Top of Data for this exercise
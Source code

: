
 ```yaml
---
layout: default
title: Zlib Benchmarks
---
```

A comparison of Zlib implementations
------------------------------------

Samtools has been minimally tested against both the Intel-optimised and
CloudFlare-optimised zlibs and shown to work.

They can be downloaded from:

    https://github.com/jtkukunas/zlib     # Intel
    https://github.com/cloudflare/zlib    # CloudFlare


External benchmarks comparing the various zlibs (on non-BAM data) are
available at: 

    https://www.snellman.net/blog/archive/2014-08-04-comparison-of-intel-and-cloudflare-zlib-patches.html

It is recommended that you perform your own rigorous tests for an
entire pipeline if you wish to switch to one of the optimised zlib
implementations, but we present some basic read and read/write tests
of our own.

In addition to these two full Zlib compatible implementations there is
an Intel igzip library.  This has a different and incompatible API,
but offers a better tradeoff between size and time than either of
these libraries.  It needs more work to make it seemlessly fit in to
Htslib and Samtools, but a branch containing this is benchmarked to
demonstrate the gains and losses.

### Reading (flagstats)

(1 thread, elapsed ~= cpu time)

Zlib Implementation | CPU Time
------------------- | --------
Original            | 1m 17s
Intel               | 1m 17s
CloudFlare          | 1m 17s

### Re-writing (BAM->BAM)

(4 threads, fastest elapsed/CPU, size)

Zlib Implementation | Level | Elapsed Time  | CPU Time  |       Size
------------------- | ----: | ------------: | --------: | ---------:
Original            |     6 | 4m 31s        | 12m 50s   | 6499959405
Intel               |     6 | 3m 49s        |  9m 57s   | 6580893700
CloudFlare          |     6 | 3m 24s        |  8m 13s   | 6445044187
Bottom of Data for this exercise
== What to work on ==
Beginning at the top of the entries above, output each line exactly, and end with the line in which "### Reading (flagstats)" appears.

== Result for this exercise ==
Source code

:
 ```yaml
---
layout: default
title: Zlib Benchmarks
---
```

A comparison of Zlib implementations
------------------------------------

Samtools has been minimally tested against both the Intel-optimised and
CloudFlare-optimised zlibs and shown to work.

They can be downloaded from:

    https://github.com/jtkukunas/zlib     # Intel
    https://github.com/cloudflare/zlib    # CloudFlare


External benchmarks comparing the various zlibs (on non-BAM data) are
available at: 

    https://www.snellman.net/blog/archive/2014-08-04-comparison-of-intel-and-cloudflare-zlib-patches.html

It is recommended that you perform your own rigorous tests for an
entire pipeline if you wish to switch to one of the optimised zlib
implementations, but we present some basic read and read/write tests
of our own.

In addition to these two full Zlib compatible implementations there is
an Intel igzip library.  This has a different and incompatible API,
but offers a better tradeoff between size and time than either of
these libraries.  It needs more work to make it seemlessly fit in to
Htslib and Samtools, but a branch containing this is benchmarked to
demonstrate the gains and losses.

### Reading (flagstats)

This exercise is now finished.